I’m reading the much awarded “Underworld” by Dom DeLillo. I can’t help  writing like him, his style right now. But I will be myself by the end.

It’s one of those books with multiple story lines that loop through time and space, history and geography, disconnected  from linear time. The characters seem unhinged,too, the plot a seeming afterthought after the first chapter. The whole thing seems written for the handful of midtown literary suits who think all that matters is that they get it.

Meaning: It’s the kind of book I think I’ve wanted to write forever, but haven’t had the guts.

I took it out of the library two months ago and put it down in a week after the first hundred or so of the 800 plus pages. But in the last week I’m almost 400 pages in, the zone, the “100 Years of Solitude” place where you have to keep reading though you’ve given up keeping track of the names forever.

I’m not reading because I need to keep up with what serious writers write, though I do.  The only reason I’m reading it is the Lent Sabbath project. To be honest, the other reason I’m reading it is I’m broke, I mean squeezing every dollar “ ‘till the eagle grins” until payday. I should do a whole entry soon on what paycheck-to-paycheck poverty, no matter your salary, can do for spiritual discipline, if you will let it humble you into Christ-likeness and shun self-pity.

I got up at eight last Saturday morning just to get ready. No self-pity, praise God, but with great expectation. I put the aroma of  Saturday NPR into every room, and began to do the things I needed and wanted to do, the way I wanted to do them, unhurried, unburdened, Sabbath like.

I arranged and re-arranged the futon in the living room to catch the light of the two large untreated south facing windows, and brought the book in with my coffee. It was more storm than sun light, but there was peace in it, and out of it came a little idea that became bigger as the day went on. It came from something in the insane gush quoted words, people sharing the same space in conversation that wasn’t dialog because the words didn’t really connect them. It was one guy’s apple thoughts and then the other guy’s orange thoughts. Internal narratives going in and out loud, about nothing made to seem like everything, at least to them.

Life With An Eternal Quality

One day I will write a big idea book where the backdrop is as finite and banal as what we Christians call “the world,” but the characters spend all their time grappling with the infinite, as best they can. But right now my little idea is this: The Sabbath was made for man not just to free him from care and toil, but from time itself.

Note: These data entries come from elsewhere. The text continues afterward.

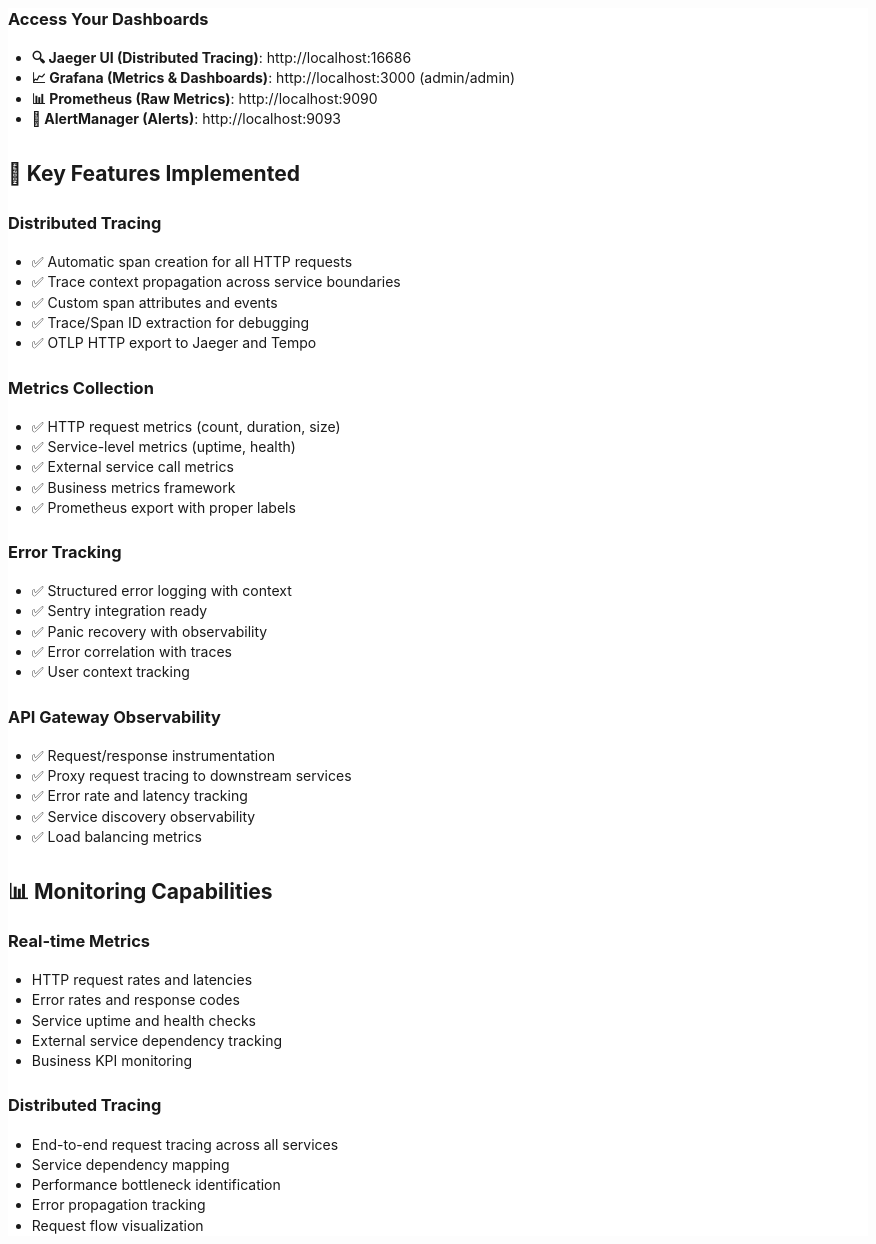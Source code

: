 ### Access Your Dashboards
- **🔍 Jaeger UI (Distributed Tracing)**: http://localhost:16686
- **📈 Grafana (Metrics & Dashboards)**: http://localhost:3000 (admin/admin)
- **📊 Prometheus (Raw Metrics)**: http://localhost:9090
- **🚨 AlertManager (Alerts)**: http://localhost:9093

## 🎯 Key Features Implemented

### Distributed Tracing
- ✅ Automatic span creation for all HTTP requests
- ✅ Trace context propagation across service boundaries
- ✅ Custom span attributes and events
- ✅ Trace/Span ID extraction for debugging
- ✅ OTLP HTTP export to Jaeger and Tempo

### Metrics Collection
- ✅ HTTP request metrics (count, duration, size)
- ✅ Service-level metrics (uptime, health)
- ✅ External service call metrics
- ✅ Business metrics framework
- ✅ Prometheus export with proper labels

### Error Tracking
- ✅ Structured error logging with context
- ✅ Sentry integration ready
- ✅ Panic recovery with observability
- ✅ Error correlation with traces
- ✅ User context tracking

### API Gateway Observability
- ✅ Request/response instrumentation
- ✅ Proxy request tracing to downstream services
- ✅ Error rate and latency tracking
- ✅ Service discovery observability
- ✅ Load balancing metrics

## 📊 Monitoring Capabilities

### Real-time Metrics
- HTTP request rates and latencies
- Error rates and response codes
- Service uptime and health checks
- External service dependency tracking
- Business KPI monitoring

### Distributed Tracing
- End-to-end request tracing across all services
- Service dependency mapping
- Performance bottleneck identification
- Error propagation tracking
- Request flow visualization
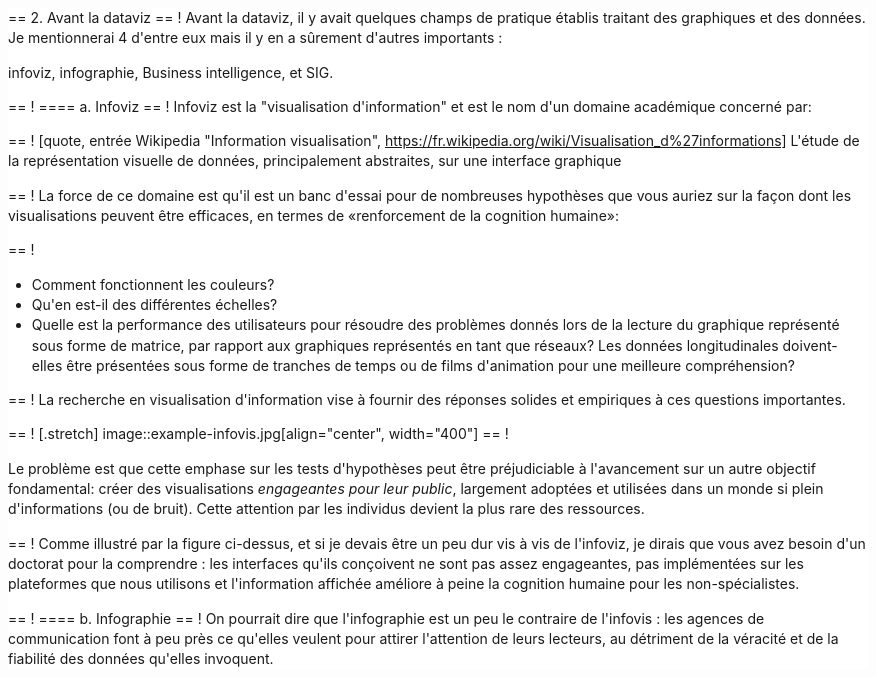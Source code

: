 
== 2. Avant la dataviz
== !
Avant la dataviz, il y avait quelques champs de pratique établis traitant des graphiques et des données. Je mentionnerai 4 d'entre eux mais il y en a sûrement d'autres importants :

infoviz, infographie, Business intelligence, et SIG.

== !
==== a. Infoviz
== !
Infoviz est la "visualisation d'information" et est le nom d'un domaine académique concerné par:


== !
[quote, entrée Wikipedia "Information visualisation", https://fr.wikipedia.org/wiki/Visualisation_d%27informations]
L'étude de la représentation visuelle de données, principalement abstraites, sur une interface graphique


== !
La force de ce domaine est qu'il est un banc d'essai pour de nombreuses hypothèses que vous auriez sur la façon dont les visualisations peuvent être efficaces, en termes de «renforcement de la cognition humaine»:


== !
- Comment fonctionnent les couleurs?
- Qu'en est-il des différentes échelles?
- Quelle est la performance des utilisateurs pour résoudre des problèmes donnés lors de la lecture du graphique représenté sous forme de matrice, par rapport aux graphiques représentés en tant que réseaux? Les données longitudinales doivent-elles être présentées sous forme de tranches de temps ou de films d'animation pour une meilleure compréhension?


== !
La recherche en visualisation d'information vise à fournir des réponses solides et empiriques à ces questions importantes.

== !
[.stretch]
image::example-infovis.jpg[align="center", width="400"]
== !


Le problème est que cette emphase sur les tests d'hypothèses peut être préjudiciable à l'avancement sur un autre objectif fondamental: créer des visualisations *engageantes pour leur public*, largement adoptées et utilisées dans un monde si plein d'informations (ou de bruit). Cette attention par les individus devient la plus rare des ressources.

== !
Comme illustré par la figure ci-dessus, et si je devais être un peu dur vis à vis de l'infoviz, je dirais que vous avez besoin d'un doctorat pour la comprendre : les interfaces qu'ils conçoivent ne sont pas assez engageantes, pas implémentées sur les plateformes que nous utilisons et l'information affichée améliore à peine la cognition humaine pour les non-spécialistes.


== !
==== b. Infographie
== !
On pourrait dire que l'infographie est un peu le contraire de l'infovis : les agences de communication font à peu près ce qu'elles veulent pour attirer l'attention de leurs lecteurs, au détriment de la véracité et de la fiabilité des données qu'elles invoquent.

Please believe me: I began this piece the night BEFORE Pastor Pete ‘s sermon comparing the Sabbath to a taste of eternity. But, as it so often happens, the acorns that land in my mind after God shakes His Oak in me always find their way into Pete Scazzero’s sermons before I can ever get them into print. But I love it, because I love how scripture is not only confirmed in scripture, but in the words of anointed mentors I been blessed to know in my walk. Before I knew Pastor Pete, my friend Pastor Keith Welch planted a nut in my head about how God not only promises eternal life, but, through identification with the Risen Lord, offers us life with an eternal quality.

Eternity, as Pastor Pete pointed out, is timeless. So it’s really not such a big leap to say that when we stop for  time with God, He returns the favor by stopping time for us. I don’t want to get Einstein about it, but what I love most about my Sabbaths is how they take me out of time, like the twin in the rocket ship nearing warp speed. And the coolest thing: I don’t feel a thing but joy.

No acceleration, no drag of inertia from the preceding week, or from a lifetime of sin for that matter. No friction, except when a few stray molecules of doubt, care or fear leak out into the time free space around me. I don’t call it a void, because wherever I am God’s love surrounds me, makes existence so the opposite of void as to stand the concept on its head.

Look Ma, No Brakes

“In repentance and rest is your salvation. In quietness and trust is your strength…..”—Isaiah 30: 15

Sometimes I can feel that God pulls us toward himself like he was a black hole, not far off in space but down deep inside us. When we accept the Lord we take one irrevocable step inside the event horizon. It’s actually the last step we ever really need to take.

Except perhaps to take our foot off the brake.

In that zone I feel Jen Swinton walking in a cleansing rain, no strain, moving from pressure to pleasure. No brakes. And I feel Julie’s cathartic, floodgate destroying tears, “unstuck in time,” like a character from another book I didn’t write. Beautiful, weightless, standing still in a timeless pool before God because what she felt came from forever on its way back to forever. How blessed to taste of eternity in love restored.

When I write my book, at least one character will stand out of time not because they were pushed out by loss, regret, shame and failure in this world. My character will be pulled out, one Sabbath day at a time, stripping himself of mass and momentum, heart set on eternity and all its charms. Brakes will be the first thing to go.